The Russian-Ukrainian War Thread

KipPotapych

Well-Known Member
^ “Podval” is a basement. “Pogreb” is a cellar. The latter is intended for storage of consumable items (nowadays, it is mostly food, ie preserves, for example, and then potatoes, carrots, etc - stuff one would grow at their “dacha”) and is still widely used today. For example, a big “hole” they dig under a garage is never refereed to as basement because it is a cellar. Not sure how else to explain, but there is a difference that is crystal clear to me, haha.

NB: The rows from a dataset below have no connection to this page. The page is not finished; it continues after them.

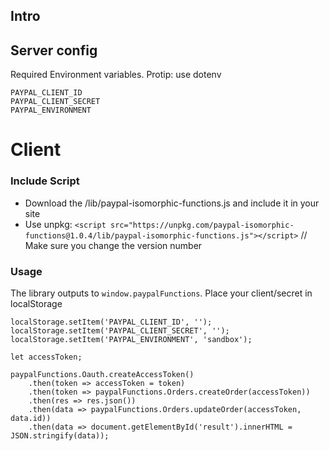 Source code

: ## Intro

## Server config
Required Environment variables.  Protip:  use dotenv
```
PAYPAL_CLIENT_ID
PAYPAL_CLIENT_SECRET
PAYPAL_ENVIRONMENT
```



# Client

### Include Script
* Download the /lib/paypal-isomorphic-functions.js and include it in your site
* Use unpkg:  `<script src="https://unpkg.com/paypal-isomorphic-functions@1.0.4/lib/paypal-isomorphic-functions.js"></script>` // Make sure you change the version number

### Usage
The library outputs to `window.paypalFunctions`.  Place your client/secret in localStorage

```
localStorage.setItem('PAYPAL_CLIENT_ID', '');
localStorage.setItem('PAYPAL_CLIENT_SECRET', '');
localStorage.setItem('PAYPAL_ENVIRONMENT', 'sandbox');

let accessToken;

paypalFunctions.Oauth.createAccessToken()
    .then(token => accessToken = token)
    .then(token => paypalFunctions.Orders.createOrder(accessToken))
    .then(res => res.json())
    .then(data => paypalFunctions.Orders.updateOrder(accessToken, data.id))
    .then(data => document.getElementById('result').innerHTML = JSON.stringify(data));
``` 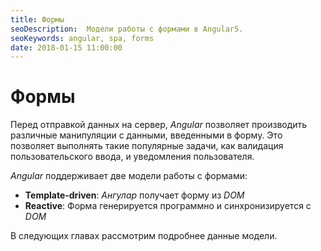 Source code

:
 ```yaml
---
title: Формы
seoDescription:  Модели работы с формами в Angular5.
seoKeywords: angular, spa, forms
date: 2018-01-15 11:00:00
---
```

# Формы

Перед отправкой данных на сервер, *Angular* позволяет производить различные манипуляции с данными, введенными в форму. Это позволяет выполнять такие популярные задачи, как валидация пользовательского ввода, и уведомления пользователя.

*Angular* поддерживает две модели работы с формами:

+ **Template-driven**: *Ангулар* получает форму из *DOM*
+ **Reactive**: Форма генерируется программно и синхронизируется с *DOM*

В следующих главах рассмотрим подробнее данные модели.
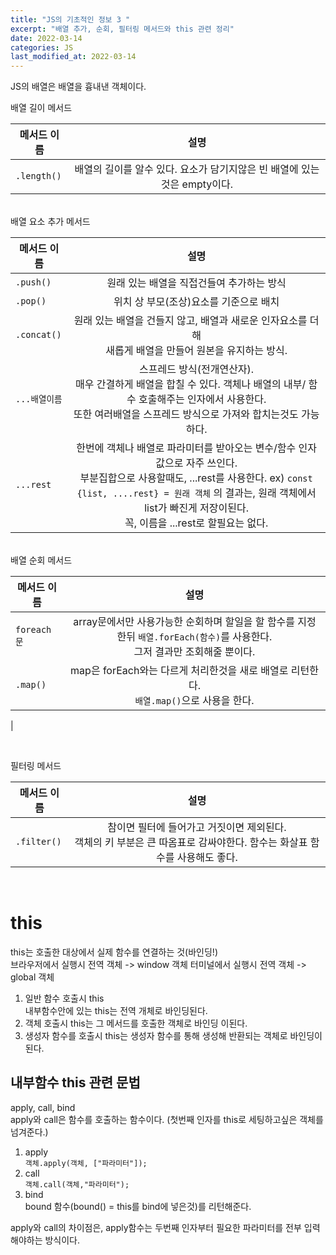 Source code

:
```yaml
---
title: "JS의 기초적인 정보 3 "
excerpt: "배열 추가, 순회, 필터링 메서드와 this 관련 정리"
date: 2022-03-14
categories: JS
last_modified_at: 2022-03-14
---
```


JS의 배열은 배열을 흉내낸 객체이다.

배열 길이 메서드

| 메서드 이름 |                                   설명                                   |
| ----------- | :----------------------------------------------------------------------: |
| `.length()` | 배열의 길이를 알수 있다. 요소가 담기지않은 빈 배열에 있는것은 empty이다. |

  <br>
배열 요소 추가 메서드

| 메서드 이름   |                                                                                                                               설명                                                                                                                                |
| ------------- | :---------------------------------------------------------------------------------------------------------------------------------------------------------------------------------------------------------------------------------------------------------------: |
| `.push()`     |                                                                                                             원래 있는 배열을 직접건들여 추가하는 방식                                                                                                             |
| `.pop()`      |                                                                                                              위치 상 부모(조상)요소를 기준으로 배치                                                                                                               |
| `.concat()`   |                                                                             원래 있는 배열을 건들지 않고, 배열과 새로운 인자요소를 더해<br>새롭게 배열을 만들어 원본을 유지하는 방식.                                                                             |
| `...배열이름` |                                    스프레드 방식(전개연산자).<br> 매우 간결하게 배열을 합칠 수 있다. 객체나 배열의 내부/ 함수 호출해주는 인자에서 사용한다. <br> 또한 여러배열을 스프레드 방식으로 가져와 합치는것도 가능하다.                                    |
| `...rest`     | 한번에 객체나 배열로 파라미터를 받아오는 변수/함수 인자값으로 자주 쓰인다. <br> 부분집합으로 사용할때도, ...rest를 사용한다. ex) `const {list, ....rest} = 원래 객체` 의 결과는, 원래 객체에서 list가 빠진게 저장이된다. <br> 꼭, 이름을 ...rest로 할필요는 없다. |

  <br>
배열 순회 메서드

| 메서드 이름 |                                                             설명                                                              |
| ----------- | :---------------------------------------------------------------------------------------------------------------------------: |
| `foreach문` | array문에서만 사용가능한 순회하며 할일을 할 함수를 지정한뒤 `배열.forEach(함수)`를 사용한다.<br> 그저 결과만 조회해줄 뿐이다. |
| `.map()`    |                  map은 forEach와는 다르게 처리한것을 새로 배열로 리턴한다.<br> `배열.map()`으로 사용을 한다.                  |

|

  <br>

필터링 메서드

| 메서드 이름 |                                                            설명                                                            |
| ----------- | :------------------------------------------------------------------------------------------------------------------------: |
| `.filter()` | 참이면 필터에 들어가고 거짓이면 제외된다.<br> 객체의 키 부분은 큰 따옴표로 감싸야한다. 함수는 화살표 함수를 사용해도 좋다. |

  <br>

# this

this는 호출한 대상에서 실제 함수를 연결하는 것(바인딩!)  
브라우저에서 실행시 전역 객체 -> window 객체
터미널에서 실행시 전역 객체 -> global 객체

1. 일반 함수 호출시 this  
   내부함수안에 있는 this는 전역 개체로 바인딩된다.
2. 객체 호출시 this는 그 메서드를 호출한 객체로 바인딩 이된다.
3. 생성자 함수를 호출시 this는 생성자 함수를 통해 생성해 반환되는 객체로 바인딩이된다.

## 내부함수 this 관련 문법

apply, call, bind  
apply와 call은 함수를 호출하는 함수이다. (첫번째 인자를 this로 세팅하고싶은 객체를 넘겨준다.)

1. apply  
   `객체.apply(객체, ["파라미터"]);`
2. call  
   `객체.call(객체,"파라미터");`
3. bind  
   bound 함수(bound() = this를 bind에 넣은것)를 리턴해준다.

apply와 call의 차이점은, apply함수는 두번째 인자부터 필요한 파라미터를 전부 입력해야하는 방식이다.

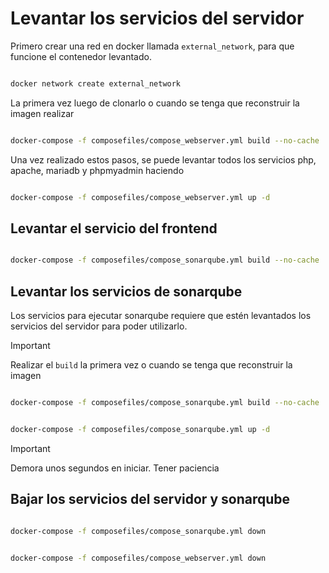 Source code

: # Levantar los servicios del servidor

Primero crear una red en docker llamada `external_network`, para que funcione 
el contenedor levantado.

```bash

docker network create external_network

```

La primera vez luego de clonarlo o cuando se tenga que reconstruir la imagen 
realizar

```bash

docker-compose -f composefiles/compose_webserver.yml build --no-cache

```

Una vez realizado estos pasos, se puede levantar todos los servicios php, 
apache, mariadb y phpmyadmin haciendo

```bash

docker-compose -f composefiles/compose_webserver.yml up -d

```

## Levantar el servicio del frontend


```bash

docker-compose -f composefiles/compose_sonarqube.yml build --no-cache

```


## Levantar los servicios de sonarqube

Los servicios para ejecutar sonarqube requiere que estén levantados los 
servicios del servidor para poder utilizarlo.

> [!IMPORTANT]
> Realizar el `build` la primera vez o cuando se tenga que reconstruir la imagen


```bash

docker-compose -f composefiles/compose_sonarqube.yml build --no-cache

```


```bash

docker-compose -f composefiles/compose_sonarqube.yml up -d

```

> [!IMPORTANT]
> Demora unos segundos en iniciar. Tener paciencia


## Bajar los servicios del servidor y sonarqube


```bash

docker-compose -f composefiles/compose_sonarqube.yml down

```

```bash

docker-compose -f composefiles/compose_webserver.yml down

```
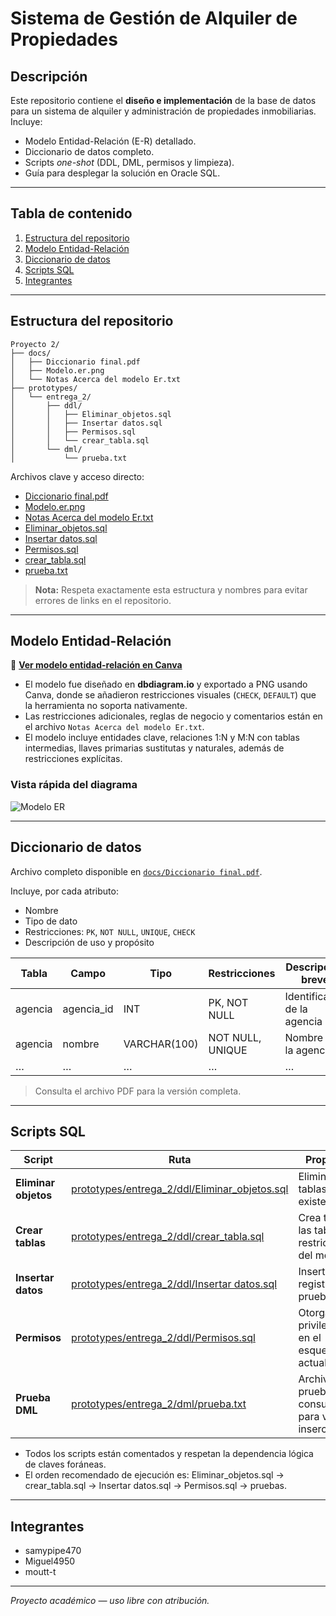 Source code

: # Sistema de Gestión de Alquiler de Propiedades

## Descripción

Este repositorio contiene el **diseño e implementación** de la base de datos para un sistema de alquiler y administración de propiedades inmobiliarias. Incluye:

- Modelo Entidad-Relación (E-R) detallado.
- Diccionario de datos completo.
- Scripts *one-shot* (DDL, DML, permisos y limpieza).
- Guía para desplegar la solución en Oracle SQL.

---

## Tabla de contenido

1. [Estructura del repositorio](#estructura-del-repositorio)
2. [Modelo Entidad-Relación](#modelo-entidad-relación)
3. [Diccionario de datos](#diccionario-de-datos)
4. [Scripts SQL](#scripts-sql)
5. [Integrantes](#integrantes)

---

## Estructura del repositorio

```text
Proyecto 2/
├── docs/
│   ├── Diccionario final.pdf
│   ├── Modelo.er.png
│   └── Notas Acerca del modelo Er.txt
├── prototypes/
│   └── entrega_2/
│       ├── ddl/
│       │   ├── Eliminar_objetos.sql
│       │   ├── Insertar datos.sql
│       │   ├── Permisos.sql
│       │   └── crear_tabla.sql
│       └── dml/
│           └── prueba.txt
```

Archivos clave y acceso directo:
- [Diccionario final.pdf](docs/Diccionario%20final.pdf)
- [Modelo.er.png](docs/Modelo.er.png)
- [Notas Acerca del modelo Er.txt](docs/Notas%20Acerca%20del%20modelo%20Er.txt)
- [Eliminar_objetos.sql](prototypes/entrega_2/ddl/Eliminar_objetos.sql)
- [Insertar datos.sql](prototypes/entrega_2/ddl/Insertar%20datos.sql)
- [Permisos.sql](prototypes/entrega_2/ddl/Permisos.sql)
- [crear_tabla.sql](prototypes/entrega_2/ddl/crear_tabla.sql)
- [prueba.txt](prototypes/entrega_2/dml/prueba.txt)

> **Nota:** Respeta exactamente esta estructura y nombres para evitar errores de links en el repositorio.

---

## Modelo Entidad-Relación

🔗 **[Ver modelo entidad-relación en Canva](https://www.canva.com/design/DAGl-oL30ao/FoqAeF8UiuVoGc95kQF6jQ/edit?utm_content=DAGl-oL30ao&utm_campaign=designshare&utm_medium=link2&utm_source=sharebutton)**

- El modelo fue diseñado en **dbdiagram.io** y exportado a PNG usando Canva, donde se añadieron restricciones visuales (`CHECK`, `DEFAULT`) que la herramienta no soporta nativamente.
- Las restricciones adicionales, reglas de negocio y comentarios están en el archivo `Notas Acerca del modelo Er.txt`.
- El modelo incluye entidades clave, relaciones 1:N y M:N con tablas intermedias, llaves primarias sustitutas y naturales, además de restricciones explícitas.

### Vista rápida del diagrama

![Modelo ER](docs/Modelo.er.png)

---

## Diccionario de datos

Archivo completo disponible en [`docs/Diccionario final.pdf`](docs/Diccionario%20final.pdf).

Incluye, por cada atributo:
- Nombre
- Tipo de dato
- Restricciones: `PK`, `NOT NULL`, `UNIQUE`, `CHECK`
- Descripción de uso y propósito

| Tabla   | Campo        | Tipo           | Restricciones | Descripción breve           |
|---------|--------------|----------------|---------------|-----------------------------|
| agencia | agencia_id   | INT            | PK, NOT NULL  | Identificador de la agencia |
| agencia | nombre       | VARCHAR(100)   | NOT NULL, UNIQUE | Nombre de la agencia      |
| …       | …            | …              | …             | …                           |

> Consulta el archivo PDF para la versión completa.

---

## Scripts SQL

| Script                      | Ruta                                                                                   | Propósito                                                  |
|-----------------------------|----------------------------------------------------------------------------------------|------------------------------------------------------------|
| **Eliminar objetos**        | [prototypes/entrega_2/ddl/Eliminar_objetos.sql](prototypes/entrega_2/ddl/Eliminar_objetos.sql) | Elimina tablas si existen                                  |
| **Crear tablas**            | [prototypes/entrega_2/ddl/crear_tabla.sql](prototypes/entrega_2/ddl/crear_tabla.sql)           | Crea todas las tablas y restricciones del modelo           |
| **Insertar datos**          | [prototypes/entrega_2/ddl/Insertar datos.sql](prototypes/entrega_2/ddl/Insertar%20datos.sql)   | Inserta registros de prueba                                |
| **Permisos**                | [prototypes/entrega_2/ddl/Permisos.sql](prototypes/entrega_2/ddl/Permisos.sql)                 | Otorga privilegios en el esquema actual                    |
| **Prueba DML**              | [prototypes/entrega_2/dml/prueba.txt](prototypes/entrega_2/dml/prueba.txt)                     | Archivo de prueba o consultas para validar inserciones     |

- Todos los scripts están comentados y respetan la dependencia lógica de claves foráneas.
- El orden recomendado de ejecución es: Eliminar_objetos.sql → crear_tabla.sql → Insertar datos.sql → Permisos.sql → pruebas.

---

## Integrantes

- samypipe470
- Miguel4950
- moutt-t

---

_Proyecto académico — uso libre con atribución._
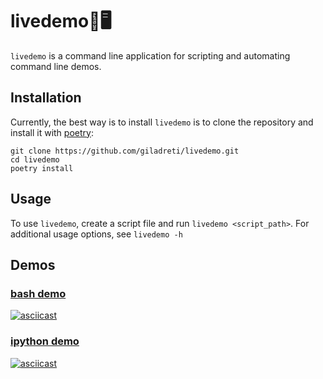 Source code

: # livedemo:movie_camera::desktop_computer:
`livedemo` is a command line application for scripting and automating command line demos.

## Installation
Currently, the best way is to install `livedemo` is to clone the repository and install it with [poetry](https://python-poetry.org/):

```
git clone https://github.com/giladreti/livedemo.git
cd livedemo
poetry install
```

## Usage
To use `livedemo`, create a script file and run `livedemo <script_path>`.
For additional usage options, see `livedemo -h`

## Demos
### [bash demo](https://asciinema.org/a/3EmjFk6C5FV8FDhs1382gDodr)
[![asciicast](https://asciinema.org/a/438294.svg)](https://asciinema.org/a/438294)

### [ipython demo](https://asciinema.org/a/lOCzvzPf4yybn3EKysdVeDH2V)
[![asciicast](https://asciinema.org/a/438299.svg)](https://asciinema.org/a/438299) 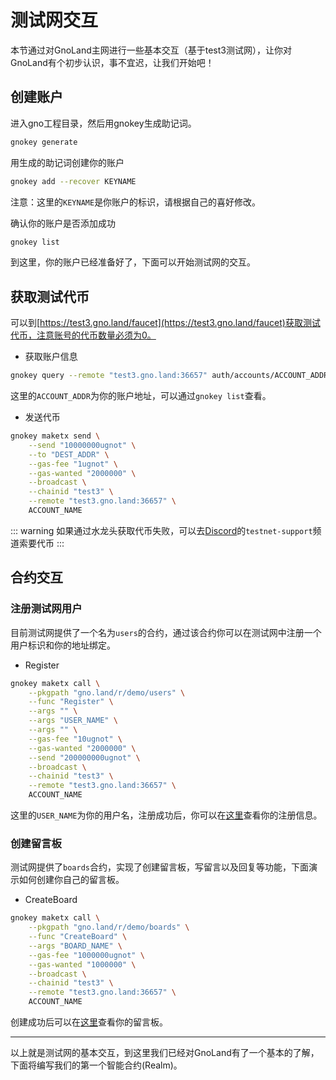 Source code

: # 测试网交互
本节通过对GnoLand主网进行一些基本交互（基于test3测试网），让你对GnoLand有个初步认识，事不宜迟，让我们开始吧！

## 创建账户
进入gno工程目录，然后用gnokey生成助记词。
```bash
gnokey generate
```
用生成的助记词创建你的账户
```bash
gnokey add --recover KEYNAME
```
注意：这里的`KEYNAME`是你账户的标识，请根据自己的喜好修改。  

确认你的账户是否添加成功
```bash
gnokey list
```
到这里，你的账户已经准备好了，下面可以开始测试网的交互。
## 获取测试代币
可以到[https://test3.gno.land/faucet](https://test3.gno.land/faucet)获取测试代币，注意账号的代币数量必须为0。 

- 获取账户信息
```bash
gnokey query --remote "test3.gno.land:36657" auth/accounts/ACCOUNT_ADDR
```
这里的`ACCOUNT_ADDR`为你的账户地址，可以通过`gnokey list`查看。

- 发送代币
```bash
gnokey maketx send \
    --send "10000000ugnot" \
    --to "DEST_ADDR" \
    --gas-fee "1ugnot" \
    --gas-wanted "2000000" \
    --broadcast \
    --chainid "test3" \
    --remote "test3.gno.land:36657" \
    ACCOUNT_NAME
```
::: warning
如果通过水龙头获取代币失败，可以去[Discord](https://discord.gg/3YbdqVP8Tb)的`testnet-support`频道索要代币
:::

## 合约交互

### 注册测试网用户
目前测试网提供了一个名为`users`的合约，通过该合约你可以在测试网中注册一个用户标识和你的地址绑定。

- Register
```bash
gnokey maketx call \
    --pkgpath "gno.land/r/demo/users" \
    --func "Register" \
    --args "" \
    --args "USER_NAME" \
    --args "" \
    --gas-fee "10ugnot" \
    --gas-wanted "2000000" \
    --send "200000000ugnot" \
    --broadcast \
    --chainid "test3" \
    --remote "test3.gno.land:36657" \
    ACCOUNT_NAME

```
这里的`USER_NAME`为你的用户名，注册成功后，你可以在[这里](https://test3.gno.land/r/demo/users)查看你的注册信息。

### 创建留言板
测试网提供了`boards`合约，实现了创建留言板，写留言以及回复等功能，下面演示如何创建你自己的留言板。

- CreateBoard
```bash
gnokey maketx call \
    --pkgpath "gno.land/r/demo/boards" \
    --func "CreateBoard" \
    --args "BOARD_NAME" \
    --gas-fee "1000000ugnot" \
    --gas-wanted "1000000" \
    --broadcast \
    --chainid "test3" \
    --remote "test3.gno.land:36657" \
    ACCOUNT_NAME
```
创建成功后可以在[这里](https://test3.gno.land/r/demo/boards)查看你的留言板。 

--- 
以上就是测试网的基本交互，到这里我们已经对GnoLand有了一个基本的了解，下面将编写我们的第一个智能合约(Realm)。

Edit: Here is a “story” of Pohrebki in Ukraine (translate via Google from Ukrainian):

It was first mentioned as the village of Pogribky in the royal charter as the property of the Spassky Monastery in 1552. It defined the northern boundary of the Novgorod-Seversky Spassky Monastery on the left bank of the Desna. The southern border of the land was the Shostka River, and the eastern border reached the village of Ivot. The boundaries of this monastery land were marked with an oblique cross carved on ancient oaks with bee hollows. The land was served by the sembar borts - honey collectors, probably since the time when their ancestors lived in semi-earthed houses - cellars.

They approach the justification of the origins of the name of this settlement in different ways, as we learn from local history materials. In the first case, its occurrence is associated with Peter's times, claiming that once on the site of the current village there were once the cellars of Peter I; in the second case, local residents, telling legends, prove that on the territory of the modern village in ancient times there were cellars of the Novgorod-Seversky Monastery, which preserved various varieties of wines.[…]



Another example of “Pohrebishche”, also in Ukraine, which has the same meaning (but a larger cellar):

The town is very old and origin of its name is not clear. Pohreb means a big cellar in Ukrainian. On the other hand, Pohrebaty can be interpreted as to perform a burial. According to Imperial Russian ethnographer Lavrentii Pokhylevych in his work "Tales of inhabited areas of the Kyiv province" in 1884, before the Mongol invasion of Rus, during the times of Kyiv the town was called Rokitnya. Mongols leveled the town leaving only the cellars.[…]


So to conclude, while “pogrebenie” (the process of burial or, at times, a burial site) and “pogreb” (cellar) have the same root, the two words have nothing to do with each other, which is true for both Russian and Ukrainian.